For over 3,5 years now I’ve been programming professionally in PHP. First in PHP4 and about half a year later we finally converted to PHP5. At first I was excited because I could use a lot of new features PHP5 offered such as proper OOP but also Zend Framework.

I started using Zend Framework from 1.5 (currently it’s at 1.10) and have very mixed feelings about it. Yes, it does have a lot of useful libraries such as MVC, basic ACL, Authorization, Input Validation & Filters, Views (with PHP as the templating language, which it essentially was designed for) and more. But ZF had a steep learning curve for me so far has been successfully used in about 5 big webapplications.

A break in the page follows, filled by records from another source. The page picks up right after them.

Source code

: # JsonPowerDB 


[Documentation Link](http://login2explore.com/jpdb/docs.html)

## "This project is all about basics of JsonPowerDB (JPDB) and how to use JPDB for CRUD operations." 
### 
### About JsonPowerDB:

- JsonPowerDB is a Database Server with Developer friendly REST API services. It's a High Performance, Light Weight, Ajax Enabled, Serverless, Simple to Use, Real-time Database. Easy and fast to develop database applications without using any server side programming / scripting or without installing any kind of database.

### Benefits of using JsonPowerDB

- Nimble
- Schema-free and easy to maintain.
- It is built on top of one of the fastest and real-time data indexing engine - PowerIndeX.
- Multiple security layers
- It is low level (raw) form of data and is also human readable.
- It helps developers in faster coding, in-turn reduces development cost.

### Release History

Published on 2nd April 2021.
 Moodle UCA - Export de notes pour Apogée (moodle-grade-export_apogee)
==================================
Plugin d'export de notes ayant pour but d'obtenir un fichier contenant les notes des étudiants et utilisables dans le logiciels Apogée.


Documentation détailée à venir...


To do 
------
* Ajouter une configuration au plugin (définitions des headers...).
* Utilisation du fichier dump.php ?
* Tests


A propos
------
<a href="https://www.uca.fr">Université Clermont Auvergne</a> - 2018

However, PHP’s inconsistent function naming, unpredictable order of expected arguments (needle and haystack anyone?), lack of closures/anonymous functions, namespacing, lexical scope and what not makes using PHP a true nightmare. Yes, PHP 5.3 finally supports closures and namespacing, but have you looked at the syntax for both? What a joke. On top of that, PEAR is even a bigger joke. Is someone using it at all?

Running into these issues day by day and knowing it can be easily solved in Perl is very, very depressing. It has totally taken away my desire to program, influencing my desire to program at all and has made my motivation disappear. I’ve truly been wondering if a programming job is really something I want.

The turnaround came when I had a talk with my boss about why we’d still use PHP for future projects. Yes, code reuse is one them but compared to Perl all the additional code I’ve written in PHP that is being reused already exists in Perl at CPAN. To my understanding the use of backslashes to define a namespace in PHP wasn’t really a design choice, but was forced upon because it was too hard to use the double colon or a dot, like many other languages do. On top of that, last time I checked, PHP6 development has been halted because they just can’t get Unicode to work.

Perl already supports Unicode, Perl doesn’t have a weird separation character for namespaces, Perl supports closures/anonymous subroutines, Perl supports lexical scoping, the core list of functions is small, easy to remember and the order of expected parameters is consistent. And it has CPAN.

I was able to convince my boss to start using Perl for future projects because of these given points for both Perl and PHP. What helped though was that he knew of Perl and we’ve also developed some applications in Perl already. One of them a Wx application, a newsletter mailer and some other small scripts. Difference now is that I can use it for webapplications as well.

Now that I’ve gotten the green light to go with Perl for future projects I’m much happier again at work. I’m more motivated to finish the current PHP projects so I can finally start doing some proper Perl work. Programming Perl makes me happy. Moving from PHP to Perl doesn’t mean we’ll be fully dropping PHP. That would be bad and ignorant. Existing stuff will still be supported, improved and extended with new features.

No matter how much you dislike one of the products you support, it’s part of the job. Having stuff you dislike is good actually, because it makes the fun stuff even more fun. For me, PHP makes Perl more fun :-).

2 thoughts on “How a programming language influences your mood”

  1. I’m very afraid of getting a programming job, and all ways seem to lead to one. I always wonder what non-programming IT-jobs are available.

  2. Lots I suppose. You can be in support, networks, server administration. Some positions do a little bit of everything, which is the case at the company where I’m working at.

    If you do plan to get a programming job make sure you enjoy the kind of applications you develop and you like the language.

    Aside from programming I like working with Linux servers as well and am trying to get the LPIC certifications so when required I can change my direction.